- **Exercise directions**
All of the data below should be copied exactly as it stands.

- **Task material**
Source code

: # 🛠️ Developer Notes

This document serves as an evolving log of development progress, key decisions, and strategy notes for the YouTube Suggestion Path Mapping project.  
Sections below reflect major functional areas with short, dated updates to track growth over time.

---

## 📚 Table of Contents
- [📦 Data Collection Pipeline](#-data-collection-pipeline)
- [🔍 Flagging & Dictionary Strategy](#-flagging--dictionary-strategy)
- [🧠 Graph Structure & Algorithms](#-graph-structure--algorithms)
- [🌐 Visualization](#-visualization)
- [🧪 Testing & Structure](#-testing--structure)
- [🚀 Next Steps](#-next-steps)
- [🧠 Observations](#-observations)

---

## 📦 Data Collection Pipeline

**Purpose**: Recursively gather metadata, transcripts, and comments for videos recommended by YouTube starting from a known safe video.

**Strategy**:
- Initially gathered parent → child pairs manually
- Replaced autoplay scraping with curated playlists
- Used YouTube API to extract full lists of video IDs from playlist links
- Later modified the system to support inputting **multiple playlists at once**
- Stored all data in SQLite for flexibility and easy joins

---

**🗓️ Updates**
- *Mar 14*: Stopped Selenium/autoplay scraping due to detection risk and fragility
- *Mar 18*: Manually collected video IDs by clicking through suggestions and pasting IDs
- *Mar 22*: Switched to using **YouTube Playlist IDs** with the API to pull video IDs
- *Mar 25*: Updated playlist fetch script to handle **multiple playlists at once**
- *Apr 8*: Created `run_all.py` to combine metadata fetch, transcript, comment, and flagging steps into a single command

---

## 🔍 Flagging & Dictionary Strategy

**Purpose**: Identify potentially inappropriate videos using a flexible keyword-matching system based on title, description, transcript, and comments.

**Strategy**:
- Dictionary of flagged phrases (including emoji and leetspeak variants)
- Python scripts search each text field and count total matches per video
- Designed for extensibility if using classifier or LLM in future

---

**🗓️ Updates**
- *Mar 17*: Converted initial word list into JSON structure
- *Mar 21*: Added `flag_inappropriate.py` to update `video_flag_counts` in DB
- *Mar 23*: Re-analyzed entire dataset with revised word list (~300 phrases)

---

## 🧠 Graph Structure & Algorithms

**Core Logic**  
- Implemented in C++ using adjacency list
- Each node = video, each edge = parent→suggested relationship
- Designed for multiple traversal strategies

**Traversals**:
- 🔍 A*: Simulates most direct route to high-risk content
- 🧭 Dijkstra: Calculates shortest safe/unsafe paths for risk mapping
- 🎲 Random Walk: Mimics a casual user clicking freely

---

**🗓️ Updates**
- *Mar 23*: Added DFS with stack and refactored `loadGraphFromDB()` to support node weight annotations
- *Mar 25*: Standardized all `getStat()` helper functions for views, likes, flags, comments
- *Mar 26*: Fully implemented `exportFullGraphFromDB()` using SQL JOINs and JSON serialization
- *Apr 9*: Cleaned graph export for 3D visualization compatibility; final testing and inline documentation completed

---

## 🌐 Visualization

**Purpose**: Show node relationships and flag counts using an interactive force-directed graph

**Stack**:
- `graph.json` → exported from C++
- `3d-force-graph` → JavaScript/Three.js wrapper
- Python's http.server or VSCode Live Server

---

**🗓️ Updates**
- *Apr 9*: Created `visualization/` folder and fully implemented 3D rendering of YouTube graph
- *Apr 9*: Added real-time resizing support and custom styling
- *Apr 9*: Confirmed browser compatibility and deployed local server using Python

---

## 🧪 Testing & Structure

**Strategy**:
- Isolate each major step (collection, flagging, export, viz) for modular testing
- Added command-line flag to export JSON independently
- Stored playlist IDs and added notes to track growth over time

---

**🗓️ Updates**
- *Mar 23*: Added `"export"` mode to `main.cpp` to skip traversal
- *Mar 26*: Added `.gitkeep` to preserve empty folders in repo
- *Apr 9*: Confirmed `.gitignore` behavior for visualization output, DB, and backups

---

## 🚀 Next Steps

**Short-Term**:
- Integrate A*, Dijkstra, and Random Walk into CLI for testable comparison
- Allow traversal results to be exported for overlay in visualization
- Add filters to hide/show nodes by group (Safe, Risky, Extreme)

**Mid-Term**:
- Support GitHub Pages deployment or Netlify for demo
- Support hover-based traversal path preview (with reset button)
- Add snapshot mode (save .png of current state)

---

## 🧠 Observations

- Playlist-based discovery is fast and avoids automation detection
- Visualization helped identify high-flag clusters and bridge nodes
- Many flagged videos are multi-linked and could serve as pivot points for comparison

- **Solution to this problem**
Source code

: # 🛠️ Developer Notes

This document serves as an evolving log of development progress, key decisions, and strategy notes for the YouTube Suggestion Path Mapping project.  
Sections below reflect major functional areas with short, dated updates to track growth over time.

---

## 📚 Table of Contents
- [📦 Data Collection Pipeline](#-data-collection-pipeline)
- [🔍 Flagging & Dictionary Strategy](#-flagging--dictionary-strategy)
- [🧠 Graph Structure & Algorithms](#-graph-structure--algorithms)
- [🌐 Visualization](#-visualization)
- [🧪 Testing & Structure](#-testing--structure)
- [🚀 Next Steps](#-next-steps)
- [🧠 Observations](#-observations)

---

## 📦 Data Collection Pipeline

**Purpose**: Recursively gather metadata, transcripts, and comments for videos recommended by YouTube starting from a known safe video.

**Strategy**:
- Initially gathered parent → child pairs manually
- Replaced autoplay scraping with curated playlists
- Used YouTube API to extract full lists of video IDs from playlist links
- Later modified the system to support inputting **multiple playlists at once**
- Stored all data in SQLite for flexibility and easy joins

---

**🗓️ Updates**
- *Mar 14*: Stopped Selenium/autoplay scraping due to detection risk and fragility
- *Mar 18*: Manually collected video IDs by clicking through suggestions and pasting IDs
- *Mar 22*: Switched to using **YouTube Playlist IDs** with the API to pull video IDs
- *Mar 25*: Updated playlist fetch script to handle **multiple playlists at once**
- *Apr 8*: Created `run_all.py` to combine metadata fetch, transcript, comment, and flagging steps into a single command

---

## 🔍 Flagging & Dictionary Strategy

**Purpose**: Identify potentially inappropriate videos using a flexible keyword-matching system based on title, description, transcript, and comments.

**Strategy**:
- Dictionary of flagged phrases (including emoji and leetspeak variants)
- Python scripts search each text field and count total matches per video
- Designed for extensibility if using classifier or LLM in future

---

**🗓️ Updates**
- *Mar 17*: Converted initial word list into JSON structure
- *Mar 21*: Added `flag_inappropriate.py` to update `video_flag_counts` in DB
- *Mar 23*: Re-analyzed entire dataset with revised word list (~300 phrases)

---

## 🧠 Graph Structure & Algorithms

**Core Logic**  
- Implemented in C++ using adjacency list
- Each node = video, each edge = parent→suggested relationship
- Designed for multiple traversal strategies

**Traversals**:
- 🔍 A*: Simulates most direct route to high-risk content
- 🧭 Dijkstra: Calculates shortest safe/unsafe paths for risk mapping
- 🎲 Random Walk: Mimics a casual user clicking freely

---

**🗓️ Updates**
- *Mar 23*: Added DFS with stack and refactored `loadGraphFromDB()` to support node weight annotations
- *Mar 25*: Standardized all `getStat()` helper functions for views, likes, flags, comments
- *Mar 26*: Fully implemented `exportFullGraphFromDB()` using SQL JOINs and JSON serialization
- *Apr 9*: Cleaned graph export for 3D visualization compatibility; final testing and inline documentation completed

---

## 🌐 Visualization

**Purpose**: Show node relationships and flag counts using an interactive force-directed graph

**Stack**:
- `graph.json` → exported from C++
- `3d-force-graph` → JavaScript/Three.js wrapper
- Python's http.server or VSCode Live Server

---

**🗓️ Updates**
- *Apr 9*: Created `visualization/` folder and fully implemented 3D rendering of YouTube graph
- *Apr 9*: Added real-time resizing support and custom styling
- *Apr 9*: Confirmed browser compatibility and deployed local server using Python

---

## 🧪 Testing & Structure

**Strategy**:
- Isolate each major step (collection, flagging, export, viz) for modular testing
- Added command-line flag to export JSON independently
- Stored playlist IDs and added notes to track growth over time

---

**🗓️ Updates**
- *Mar 23*: Added `"export"` mode to `main.cpp` to skip traversal
- *Mar 26*: Added `.gitkeep` to preserve empty folders in repo
- *Apr 9*: Confirmed `.gitignore` behavior for visualization output, DB, and backups

---

## 🚀 Next Steps

**Short-Term**:
- Integrate A*, Dijkstra, and Random Walk into CLI for testable comparison
- Allow traversal results to be exported for overlay in visualization
- Add filters to hide/show nodes by group (Safe, Risky, Extreme)

**Mid-Term**:
- Support GitHub Pages deployment or Netlify for demo
- Support hover-based traversal path preview (with reset button)
- Add snapshot mode (save .png of current state)

---

## 🧠 Observations

- Playlist-based discovery is fast and avoids automation detection
- Visualization helped identify high-flag clusters and bridge nodes
- Many flagged videos are multi-linked and could serve as pivot points for comparison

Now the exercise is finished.